EXTRACTED ENTRIES START
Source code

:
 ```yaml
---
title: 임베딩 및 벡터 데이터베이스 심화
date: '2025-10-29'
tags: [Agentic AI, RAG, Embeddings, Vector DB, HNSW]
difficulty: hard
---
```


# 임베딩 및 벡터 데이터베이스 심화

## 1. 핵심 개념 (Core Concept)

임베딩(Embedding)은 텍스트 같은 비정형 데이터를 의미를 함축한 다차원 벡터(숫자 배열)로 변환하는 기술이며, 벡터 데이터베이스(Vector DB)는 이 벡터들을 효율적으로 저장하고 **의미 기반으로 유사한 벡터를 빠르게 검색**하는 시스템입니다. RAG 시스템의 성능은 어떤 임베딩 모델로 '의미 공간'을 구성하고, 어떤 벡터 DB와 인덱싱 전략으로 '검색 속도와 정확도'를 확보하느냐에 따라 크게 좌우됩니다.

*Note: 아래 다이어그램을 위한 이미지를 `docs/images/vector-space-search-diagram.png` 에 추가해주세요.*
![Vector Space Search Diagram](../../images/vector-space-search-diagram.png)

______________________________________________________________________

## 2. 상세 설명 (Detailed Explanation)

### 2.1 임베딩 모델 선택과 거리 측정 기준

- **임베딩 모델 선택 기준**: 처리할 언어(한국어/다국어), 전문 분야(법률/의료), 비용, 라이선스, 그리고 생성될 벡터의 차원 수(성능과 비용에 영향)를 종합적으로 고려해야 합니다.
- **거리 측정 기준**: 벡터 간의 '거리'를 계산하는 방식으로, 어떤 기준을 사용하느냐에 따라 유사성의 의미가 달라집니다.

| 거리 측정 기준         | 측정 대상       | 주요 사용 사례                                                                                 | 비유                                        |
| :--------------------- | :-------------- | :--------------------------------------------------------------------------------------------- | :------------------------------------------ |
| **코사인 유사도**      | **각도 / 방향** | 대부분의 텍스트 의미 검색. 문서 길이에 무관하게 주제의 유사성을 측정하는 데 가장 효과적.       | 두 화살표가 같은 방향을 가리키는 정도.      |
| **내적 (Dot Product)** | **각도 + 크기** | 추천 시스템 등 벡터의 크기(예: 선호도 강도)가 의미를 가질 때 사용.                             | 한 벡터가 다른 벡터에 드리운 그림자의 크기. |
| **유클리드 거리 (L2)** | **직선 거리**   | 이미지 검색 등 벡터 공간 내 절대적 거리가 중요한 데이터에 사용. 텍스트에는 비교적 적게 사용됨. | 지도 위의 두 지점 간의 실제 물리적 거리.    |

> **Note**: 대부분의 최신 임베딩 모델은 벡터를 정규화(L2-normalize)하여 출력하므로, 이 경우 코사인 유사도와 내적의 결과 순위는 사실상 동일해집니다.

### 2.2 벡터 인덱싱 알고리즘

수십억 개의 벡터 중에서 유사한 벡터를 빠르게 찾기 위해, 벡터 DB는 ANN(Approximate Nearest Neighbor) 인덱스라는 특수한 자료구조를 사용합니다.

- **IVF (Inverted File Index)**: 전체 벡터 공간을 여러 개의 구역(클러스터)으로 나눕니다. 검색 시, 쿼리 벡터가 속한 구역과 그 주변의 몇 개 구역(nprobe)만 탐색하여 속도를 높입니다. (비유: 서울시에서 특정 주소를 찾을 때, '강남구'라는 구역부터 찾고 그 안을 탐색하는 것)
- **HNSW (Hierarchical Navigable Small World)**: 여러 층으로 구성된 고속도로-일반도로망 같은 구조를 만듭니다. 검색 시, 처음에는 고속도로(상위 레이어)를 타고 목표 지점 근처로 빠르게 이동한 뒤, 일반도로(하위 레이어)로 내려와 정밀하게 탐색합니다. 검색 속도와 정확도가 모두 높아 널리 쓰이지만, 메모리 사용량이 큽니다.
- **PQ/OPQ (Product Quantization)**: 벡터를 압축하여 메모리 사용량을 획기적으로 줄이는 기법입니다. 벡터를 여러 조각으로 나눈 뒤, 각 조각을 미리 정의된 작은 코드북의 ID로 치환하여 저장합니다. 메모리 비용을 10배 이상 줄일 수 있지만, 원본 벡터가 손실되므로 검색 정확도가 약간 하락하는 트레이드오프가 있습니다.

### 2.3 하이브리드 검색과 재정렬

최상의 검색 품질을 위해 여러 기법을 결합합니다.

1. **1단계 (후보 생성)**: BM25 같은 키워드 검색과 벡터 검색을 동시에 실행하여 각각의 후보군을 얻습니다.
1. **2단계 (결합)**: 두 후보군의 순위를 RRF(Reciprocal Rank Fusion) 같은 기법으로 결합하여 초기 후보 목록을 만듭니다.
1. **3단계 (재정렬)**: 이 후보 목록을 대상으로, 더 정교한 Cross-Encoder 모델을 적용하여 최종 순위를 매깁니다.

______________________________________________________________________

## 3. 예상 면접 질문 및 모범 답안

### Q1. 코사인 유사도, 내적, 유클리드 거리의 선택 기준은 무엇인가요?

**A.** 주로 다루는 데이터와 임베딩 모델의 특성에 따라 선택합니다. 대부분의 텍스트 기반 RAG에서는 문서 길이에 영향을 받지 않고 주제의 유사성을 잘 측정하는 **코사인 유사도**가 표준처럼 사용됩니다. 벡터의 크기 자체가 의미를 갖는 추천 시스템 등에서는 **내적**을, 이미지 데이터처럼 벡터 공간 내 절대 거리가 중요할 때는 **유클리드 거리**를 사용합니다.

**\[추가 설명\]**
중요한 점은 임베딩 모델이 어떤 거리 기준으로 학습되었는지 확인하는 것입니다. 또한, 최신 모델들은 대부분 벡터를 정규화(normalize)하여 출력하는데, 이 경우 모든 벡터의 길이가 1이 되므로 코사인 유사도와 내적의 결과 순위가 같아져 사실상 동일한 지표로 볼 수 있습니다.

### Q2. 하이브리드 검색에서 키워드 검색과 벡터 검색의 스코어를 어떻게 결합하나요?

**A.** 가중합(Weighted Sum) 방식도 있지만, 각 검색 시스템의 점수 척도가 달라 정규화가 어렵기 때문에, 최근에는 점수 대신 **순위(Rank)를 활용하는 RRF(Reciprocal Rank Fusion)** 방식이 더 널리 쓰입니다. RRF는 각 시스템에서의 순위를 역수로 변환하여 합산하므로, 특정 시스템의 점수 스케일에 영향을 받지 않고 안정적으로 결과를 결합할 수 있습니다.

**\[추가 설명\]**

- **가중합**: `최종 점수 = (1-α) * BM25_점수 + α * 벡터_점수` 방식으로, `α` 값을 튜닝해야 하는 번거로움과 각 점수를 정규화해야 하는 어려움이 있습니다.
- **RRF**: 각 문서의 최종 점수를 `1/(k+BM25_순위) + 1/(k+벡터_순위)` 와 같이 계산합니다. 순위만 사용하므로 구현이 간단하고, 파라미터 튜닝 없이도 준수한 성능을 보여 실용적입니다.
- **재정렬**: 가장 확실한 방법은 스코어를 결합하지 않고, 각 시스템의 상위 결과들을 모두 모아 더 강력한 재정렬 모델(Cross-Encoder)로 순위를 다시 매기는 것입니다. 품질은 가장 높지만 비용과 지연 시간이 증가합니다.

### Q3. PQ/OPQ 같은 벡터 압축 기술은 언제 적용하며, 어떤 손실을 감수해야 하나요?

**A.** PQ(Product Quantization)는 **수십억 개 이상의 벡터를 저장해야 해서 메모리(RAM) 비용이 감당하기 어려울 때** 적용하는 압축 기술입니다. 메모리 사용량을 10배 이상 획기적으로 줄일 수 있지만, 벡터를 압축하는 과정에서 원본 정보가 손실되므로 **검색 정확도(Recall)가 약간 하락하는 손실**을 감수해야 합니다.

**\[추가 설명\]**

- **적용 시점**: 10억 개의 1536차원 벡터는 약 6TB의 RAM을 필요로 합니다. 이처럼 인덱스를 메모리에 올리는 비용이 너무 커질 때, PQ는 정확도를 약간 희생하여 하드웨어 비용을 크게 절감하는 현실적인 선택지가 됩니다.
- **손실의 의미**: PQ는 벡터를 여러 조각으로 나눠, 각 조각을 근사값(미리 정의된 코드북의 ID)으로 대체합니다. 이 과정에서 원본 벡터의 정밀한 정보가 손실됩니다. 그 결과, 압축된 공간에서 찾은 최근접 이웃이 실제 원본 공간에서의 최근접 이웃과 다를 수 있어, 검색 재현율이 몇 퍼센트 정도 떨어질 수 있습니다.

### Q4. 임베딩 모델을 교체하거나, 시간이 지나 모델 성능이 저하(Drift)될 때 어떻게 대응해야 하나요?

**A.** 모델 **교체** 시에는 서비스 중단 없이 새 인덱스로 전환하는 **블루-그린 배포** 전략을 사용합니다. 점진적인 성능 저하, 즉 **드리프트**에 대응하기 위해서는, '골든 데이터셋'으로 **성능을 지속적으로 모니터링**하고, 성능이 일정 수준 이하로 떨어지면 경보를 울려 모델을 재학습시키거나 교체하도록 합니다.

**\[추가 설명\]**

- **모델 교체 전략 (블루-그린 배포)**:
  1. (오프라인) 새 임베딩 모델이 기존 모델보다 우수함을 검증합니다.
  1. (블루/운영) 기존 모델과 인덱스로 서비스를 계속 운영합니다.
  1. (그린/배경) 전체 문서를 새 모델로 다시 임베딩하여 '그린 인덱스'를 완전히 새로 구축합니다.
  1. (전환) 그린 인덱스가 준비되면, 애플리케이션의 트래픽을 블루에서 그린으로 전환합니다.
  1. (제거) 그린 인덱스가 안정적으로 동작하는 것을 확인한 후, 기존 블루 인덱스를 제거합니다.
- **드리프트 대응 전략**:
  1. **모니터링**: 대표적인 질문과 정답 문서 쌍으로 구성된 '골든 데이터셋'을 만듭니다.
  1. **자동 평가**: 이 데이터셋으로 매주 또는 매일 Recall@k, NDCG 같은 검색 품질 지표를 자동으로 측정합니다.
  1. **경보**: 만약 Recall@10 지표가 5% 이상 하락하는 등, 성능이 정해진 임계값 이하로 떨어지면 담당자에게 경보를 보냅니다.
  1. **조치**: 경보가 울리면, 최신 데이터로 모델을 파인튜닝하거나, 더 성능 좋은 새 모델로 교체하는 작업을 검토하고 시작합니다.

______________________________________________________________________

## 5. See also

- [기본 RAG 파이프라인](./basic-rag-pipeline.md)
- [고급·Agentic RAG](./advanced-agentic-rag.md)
EXTRACTED ENTRIES END
WORK TASK
For the records above, state the number of lines that contain "손실되므로", and provide nothing further.

SOLUTION TO THIS TASK
2